Searching for secret rivers

According to an article published on the website of the National Institute of Water and Atmosphere of New Zealand (Niwa, its acronym in English), Professor Horgan was investigating a groove that was detected when studying satellite images. He was concerned about the impacts of climate change on the site, which was beginning to flow off the mainland.

Researchers have suspected for some time that there is an extensive network of freshwater rivers hidden beneath Antarctica’s ice sheets, which has not been studied directly.

A team of researchers from the universities of Wellington, Auckland and Otago, supported by the institute antarctica new Zealand, Niwa and the GNS Science Institute, want to discover the role of this estuary in the melting of the ice shelf and what the climate impact on this.

Cold and dark hole

To find the groove, the scientists drilled a hole in the ice 500 meters deep.
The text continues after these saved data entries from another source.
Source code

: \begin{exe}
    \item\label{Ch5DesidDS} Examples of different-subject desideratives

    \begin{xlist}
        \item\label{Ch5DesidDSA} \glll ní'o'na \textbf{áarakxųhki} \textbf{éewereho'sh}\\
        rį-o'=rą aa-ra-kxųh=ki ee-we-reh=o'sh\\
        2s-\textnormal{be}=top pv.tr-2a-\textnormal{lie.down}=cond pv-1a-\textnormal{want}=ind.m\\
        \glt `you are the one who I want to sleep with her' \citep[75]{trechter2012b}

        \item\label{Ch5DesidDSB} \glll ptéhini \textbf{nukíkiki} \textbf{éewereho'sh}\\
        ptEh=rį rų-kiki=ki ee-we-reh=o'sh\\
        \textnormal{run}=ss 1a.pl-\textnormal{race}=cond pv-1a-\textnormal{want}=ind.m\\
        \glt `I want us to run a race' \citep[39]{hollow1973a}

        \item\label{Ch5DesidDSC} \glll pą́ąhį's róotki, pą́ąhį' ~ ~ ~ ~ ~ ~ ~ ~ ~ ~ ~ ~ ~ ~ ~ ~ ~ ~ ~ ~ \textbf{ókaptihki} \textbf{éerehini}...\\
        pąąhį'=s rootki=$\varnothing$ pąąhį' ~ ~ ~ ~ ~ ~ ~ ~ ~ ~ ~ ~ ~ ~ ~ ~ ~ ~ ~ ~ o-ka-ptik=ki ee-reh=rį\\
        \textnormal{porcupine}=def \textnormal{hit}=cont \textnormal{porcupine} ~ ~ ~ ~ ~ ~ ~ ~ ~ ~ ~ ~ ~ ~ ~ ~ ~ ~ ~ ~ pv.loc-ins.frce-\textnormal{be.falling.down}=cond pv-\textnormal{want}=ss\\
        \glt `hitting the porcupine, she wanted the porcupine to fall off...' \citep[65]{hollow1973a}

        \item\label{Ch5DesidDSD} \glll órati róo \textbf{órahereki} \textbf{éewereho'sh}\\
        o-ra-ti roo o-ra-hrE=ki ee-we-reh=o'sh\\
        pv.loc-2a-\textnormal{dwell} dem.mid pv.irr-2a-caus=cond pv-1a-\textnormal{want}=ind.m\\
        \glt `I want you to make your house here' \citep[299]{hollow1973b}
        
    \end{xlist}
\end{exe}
When they lowered the camera to analyze the water at the bottom, they discovered that it was infested by the group of small animals.

The ecosystem was at a point near the south of New Zealand, hundreds of kilometers the edge of the world’s largest ice shelf, which spans 487,000 km² in the Ross Sea.

The region where the species were found is completely dark, too far out of the reach of sunlight, and extremely cold.

In the images released by the team of scientists, it is possible to see the small animals moving around, illuminated only by the lights of the cameras.

surreal images

As the idea was to observe a freshwater bed, the images of an unknown swarm surprised scientists.

Niwa scientist Craig Stevens told The Guardian that initially the team thought there was a problem with the camera. Only later did they realize they were visualizing an underwater ecosystem. In other words: a bunch of little creatures in front of the lens.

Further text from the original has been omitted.